The term shows up on labels, websites, winemaker notes. There’s debate if the practice can improve the quality of the grape.

Dry farming refers to a practice of relying only on natural rainfall for growing grapes. It’s a historic practice in use particularly in the Mediterranean region for growing grapes and olives. Many European countries follow this technique, with laws prohibiting irrigation of wine grapes during the growing season.

The practice obviously reduces water use but it can also improve the quality of the grape. Because the vines must grow deeper into the soil to access water, the resulting grapes have much more intensity. Some vintners believe the practice leads to sweeter, denser and smaller fruit.
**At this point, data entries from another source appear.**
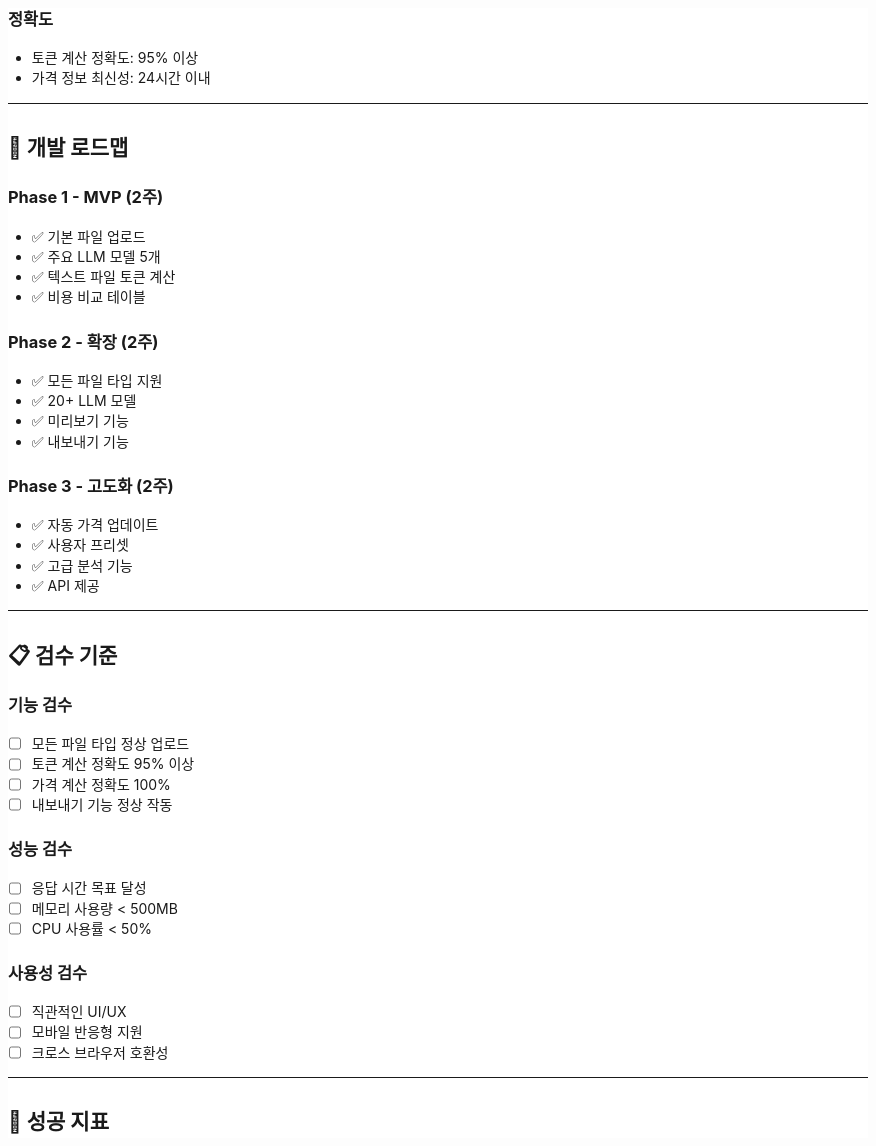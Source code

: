 ### 정확도
- 토큰 계산 정확도: 95% 이상
- 가격 정보 최신성: 24시간 이내

---

## 🚀 개발 로드맵

### Phase 1 - MVP (2주)
- ✅ 기본 파일 업로드
- ✅ 주요 LLM 모델 5개
- ✅ 텍스트 파일 토큰 계산
- ✅ 비용 비교 테이블

### Phase 2 - 확장 (2주)
- ✅ 모든 파일 타입 지원
- ✅ 20+ LLM 모델
- ✅ 미리보기 기능
- ✅ 내보내기 기능

### Phase 3 - 고도화 (2주)
- ✅ 자동 가격 업데이트
- ✅ 사용자 프리셋
- ✅ 고급 분석 기능
- ✅ API 제공

---

## 📋 검수 기준

### 기능 검수
- [ ] 모든 파일 타입 정상 업로드
- [ ] 토큰 계산 정확도 95% 이상
- [ ] 가격 계산 정확도 100%
- [ ] 내보내기 기능 정상 작동

### 성능 검수
- [ ] 응답 시간 목표 달성
- [ ] 메모리 사용량 < 500MB
- [ ] CPU 사용률 < 50%

### 사용성 검수
- [ ] 직관적인 UI/UX
- [ ] 모바일 반응형 지원
- [ ] 크로스 브라우저 호환성

---

## 🎯 성공 지표

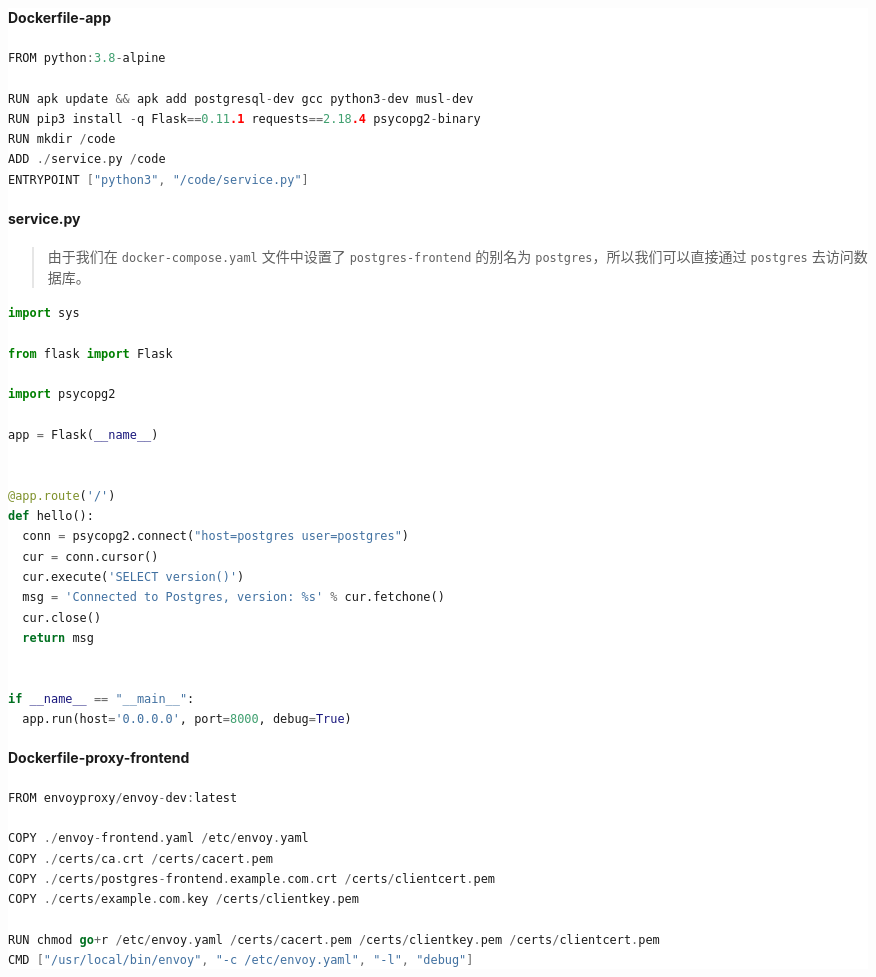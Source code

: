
 ```yaml
```

#### Dockerfile-app

```go
FROM python:3.8-alpine

RUN apk update && apk add postgresql-dev gcc python3-dev musl-dev
RUN pip3 install -q Flask==0.11.1 requests==2.18.4 psycopg2-binary
RUN mkdir /code
ADD ./service.py /code
ENTRYPOINT ["python3", "/code/service.py"]
```

#### service.py

>由于我们在 `docker-compose.yaml` 文件中设置了 `postgres-frontend` 的别名为 `postgres`，所以我们可以直接通过 `postgres` 去访问数据库。

```python
import sys

from flask import Flask

import psycopg2

app = Flask(__name__)


@app.route('/')
def hello():
  conn = psycopg2.connect("host=postgres user=postgres")
  cur = conn.cursor()
  cur.execute('SELECT version()')
  msg = 'Connected to Postgres, version: %s' % cur.fetchone()
  cur.close()
  return msg


if __name__ == "__main__":
  app.run(host='0.0.0.0', port=8000, debug=True)
```

#### Dockerfile-proxy-frontend

```go
FROM envoyproxy/envoy-dev:latest

COPY ./envoy-frontend.yaml /etc/envoy.yaml
COPY ./certs/ca.crt /certs/cacert.pem
COPY ./certs/postgres-frontend.example.com.crt /certs/clientcert.pem
COPY ./certs/example.com.key /certs/clientkey.pem

RUN chmod go+r /etc/envoy.yaml /certs/cacert.pem /certs/clientkey.pem /certs/clientcert.pem
CMD ["/usr/local/bin/envoy", "-c /etc/envoy.yaml", "-l", "debug"]
```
On the flipside, any fruit that receives too much water often loses its intensity and has a dull, diluted flavor.

Dry farming is not as easy as just turning off the faucet. There are some other key elements. The soil has to have good water holding characteristics. The vines have to be spaced sufficiently to allow the plants to gain enough moisture. If they’re planted too closely there is too much competition for water. Not just any rootstock can be used. It must have a certain strength that seeks moisture deep in the soil. Most importantly there is constant vineyard cultivation. Grape vines are very adaptable but there are definitely more hands at work in the vineyards when it comes to dry farming.

THE VALUE

  • 2012 Tablas Creek Patelin de Tablas Blanc, California (about $18 retail)

THE SPLURGE

  • 2013 Cornerstone Cellars Sauvignon Blanc, California (about $28 retail)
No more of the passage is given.